▶ What is being asked:
The answer required is how many lines of the following entries contain the word "execute", with no other words.
━━━ Study material ━━━
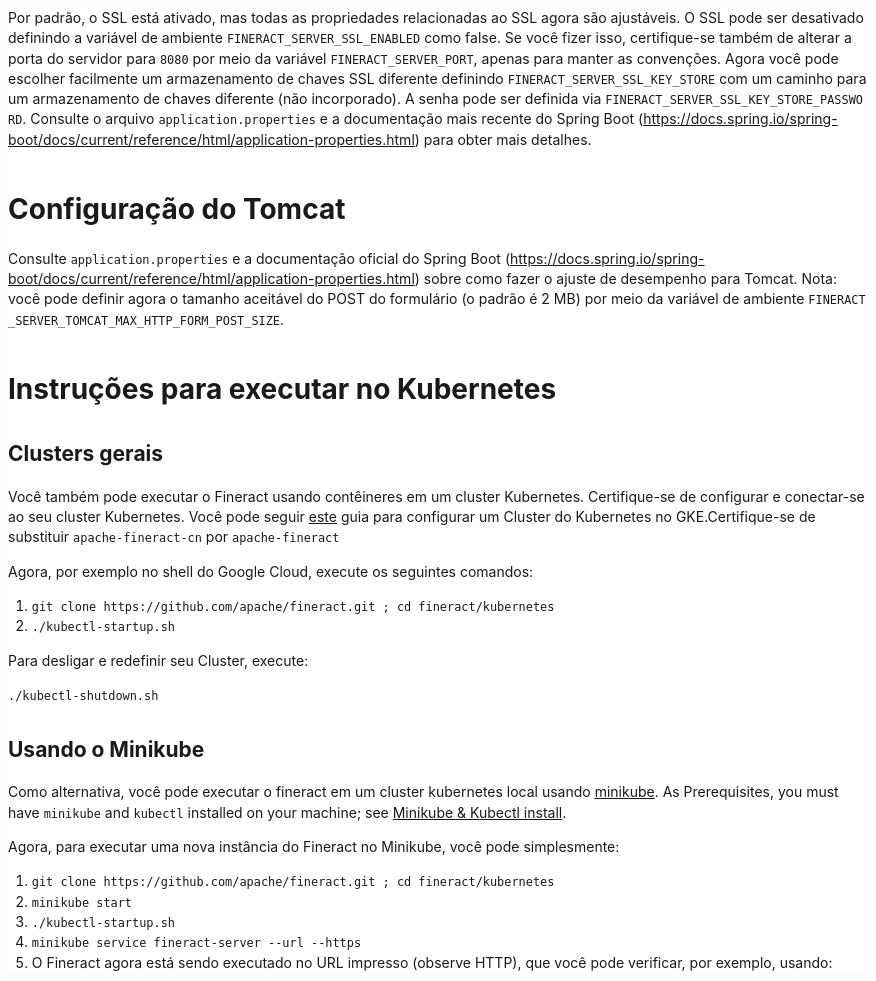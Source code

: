 Por padrão, o SSL está ativado, mas todas as propriedades relacionadas ao SSL agora são ajustáveis. O SSL pode ser desativado definindo a variável de ambiente `FINERACT_SERVER_SSL_ENABLED` como false. Se você fizer isso, certifique-se também de alterar a porta do servidor para `8080` por meio da variável `FINERACT_SERVER_PORT`, apenas para manter as convenções.
Agora você pode escolher facilmente um armazenamento de chaves SSL diferente definindo `FINERACT_SERVER_SSL_KEY_STORE` com um caminho para um armazenamento de chaves diferente (não incorporado). A senha pode ser definida via `FINERACT_SERVER_SSL_KEY_STORE_PASSWORD`. Consulte o arquivo `application.properties` e a documentação mais recente do Spring Boot (https://docs.spring.io/spring-boot/docs/current/reference/html/application-properties.html) para obter mais detalhes.


Configuração do Tomcat
====================

Consulte `application.properties` e a documentação oficial do Spring Boot (https://docs.spring.io/spring-boot/docs/current/reference/html/application-properties.html) sobre como fazer o ajuste de desempenho para Tomcat. Nota: você pode definir agora o tamanho aceitável do POST do formulário (o padrão é 2 MB) por meio da variável de ambiente `FINERACT_SERVER_TOMCAT_MAX_HTTP_FORM_POST_SIZE`.


Instruções para executar no Kubernetes
=================================

Clusters gerais
----------------

Você também pode executar o Fineract usando contêineres em um cluster Kubernetes.
Certifique-se de configurar e conectar-se ao seu cluster Kubernetes.
Você pode seguir [este](https://cwiki.apache.org/confluence/display/FINERACT/Install+and+configure+kubectl+and+Google+Cloud+SDK+on+ubuntu+16.04) guia para configurar um Cluster do Kubernetes no GKE.Certifique-se de substituir `apache-fineract-cn` por `apache-fineract`

Agora, por exemplo no shell do Google Cloud, execute os seguintes comandos:

1. `git clone https://github.com/apache/fineract.git ; cd fineract/kubernetes`
1. `./kubectl-startup.sh`

Para desligar e redefinir seu Cluster, execute:

    ./kubectl-shutdown.sh

Usando o Minikube
--------------

Como alternativa, você pode executar o fineract em um cluster kubernetes local usando [minikube](https://minikube.sigs.k8s.io/docs/).
As Prerequisites, you must have `minikube` and `kubectl` installed on your machine; see
[Minikube & Kubectl install](https://kubernetes.io/docs/tasks/tools/install-minikube/).

Agora, para executar uma nova instância do Fineract no Minikube, você pode simplesmente:

1. `git clone https://github.com/apache/fineract.git ; cd fineract/kubernetes`
1. `minikube start`
1. `./kubectl-startup.sh`
1. `minikube service fineract-server --url --https`
1. O Fineract agora está sendo executado no URL impresso (observe HTTP), que você pode verificar, por exemplo, usando:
━━━
▶ Response:
2